Featuring 200 superb plates spanning half a century, this book is the first retrospective of the work of Roy DeCarava, a great American photographer known for his brilliant photographs of Harlem and of jazz musicians such as Billie Holliday and John Coltrane. Published to accompany a major exhibition that opened at The Museum of Modern Art, New York, in early 1996.
A fine MOMA collection with a few introductions to the Harlem great photographer Roy DeCarava that I read because I had just read Chester Himes's Harlem crime series and saw his work referenced in a review. I also read a picture book, Everywhere Beauty Is Harlem: The Vision of Photographer Roy DeCarava which is a great intro to his work for children. Some famous people are featured in this retrospective, but most photos are celebrations of everyday life, ordinary experience.
I don't know if one can "read" a book of photographs but I like De Carava's dark, moody, brooding photos of (primarily) Afro-Americans. (So different from the exuberance of the equally talented Charles "Teenie" Harris.) He's best known for his collaboration with Langston Hughes, THE SWEET FLYPAPER OF LIFE, but (as much as I love Hughes) that book bugs me, I admit it. Some of those same photos are included here and I prefer them without the accompanying text. I guess I find Hughes' text too sentimental and I prefer him when he gets a bit nasty, as in his story about a father who can't accept his son's effeminacy, "Blessed Assurance", or "Slave on the Block", one of the most mean-spirited, and most brilliant, short stories ever written. This collection includes a couple of biographical pieces about De Carava that are well worth reading, but you can skip De Carava's own running commentary in THE SOUND I SAW, his collection of jazz photos--let's just say that as a writer, he was a damn fine photographer.
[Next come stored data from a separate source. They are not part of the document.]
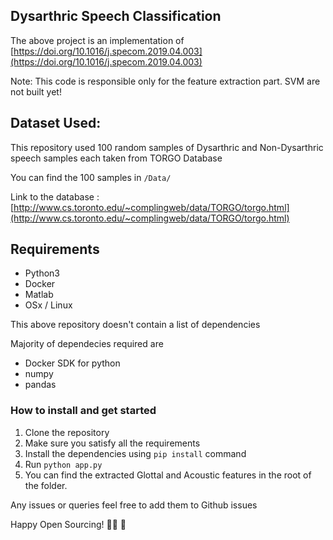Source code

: ## Dysarthric Speech Classification

The above project is an implementation of [https://doi.org/10.1016/j.specom.2019.04.003](https://doi.org/10.1016/j.specom.2019.04.003)

Note: This code is responsible only for the feature extraction part. SVM are not built yet!

## Dataset Used:

This repository used 100 random samples of Dysarthric and Non-Dysarthric speech samples each taken from TORGO Database

You can find the 100 samples in `/Data/`

Link to the database : [http://www.cs.toronto.edu/~complingweb/data/TORGO/torgo.html](http://www.cs.toronto.edu/~complingweb/data/TORGO/torgo.html)

## Requirements

- Python3
- Docker
- Matlab
- OSx / Linux

This above repository doesn't contain a list of dependencies

Majority of dependecies required are

- Docker SDK for python
- numpy
- pandas

### How to install and get started

1. Clone the repository
2. Make sure you satisfy all the requirements
3. Install the dependencies using `pip install` command
4. Run `python app.py`
5. You can find the extracted Glottal and Acoustic features in the root of the folder.

Any issues or queries feel free to add them to Github issues

Happy Open Sourcing! 🎉🥳 🤖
I purchased this book at the San Francisco MoMA, before a presentation given by Mr. DeCarava and his wife, Sherri. The photographs here continue to stun me, and are a better memory than the show, which was improperly hung and lit (glare on glass). I love that DeCarava worked hard to innovate with how black people are photographed, and I love even more his unwillingness to simply give away the secrets of his success. However, the passion behind it, his love of black people, of jazz, of human and civil rights, and his turning the idea of darkness=evil on it's head, shows in every shot. What also shows through, and is of the utmost importance to a photographer, is patience, which to me, imbues photography with its value as much as the look of immediacy. This is a big, beautiful book. Get it and gaze at the work of a master.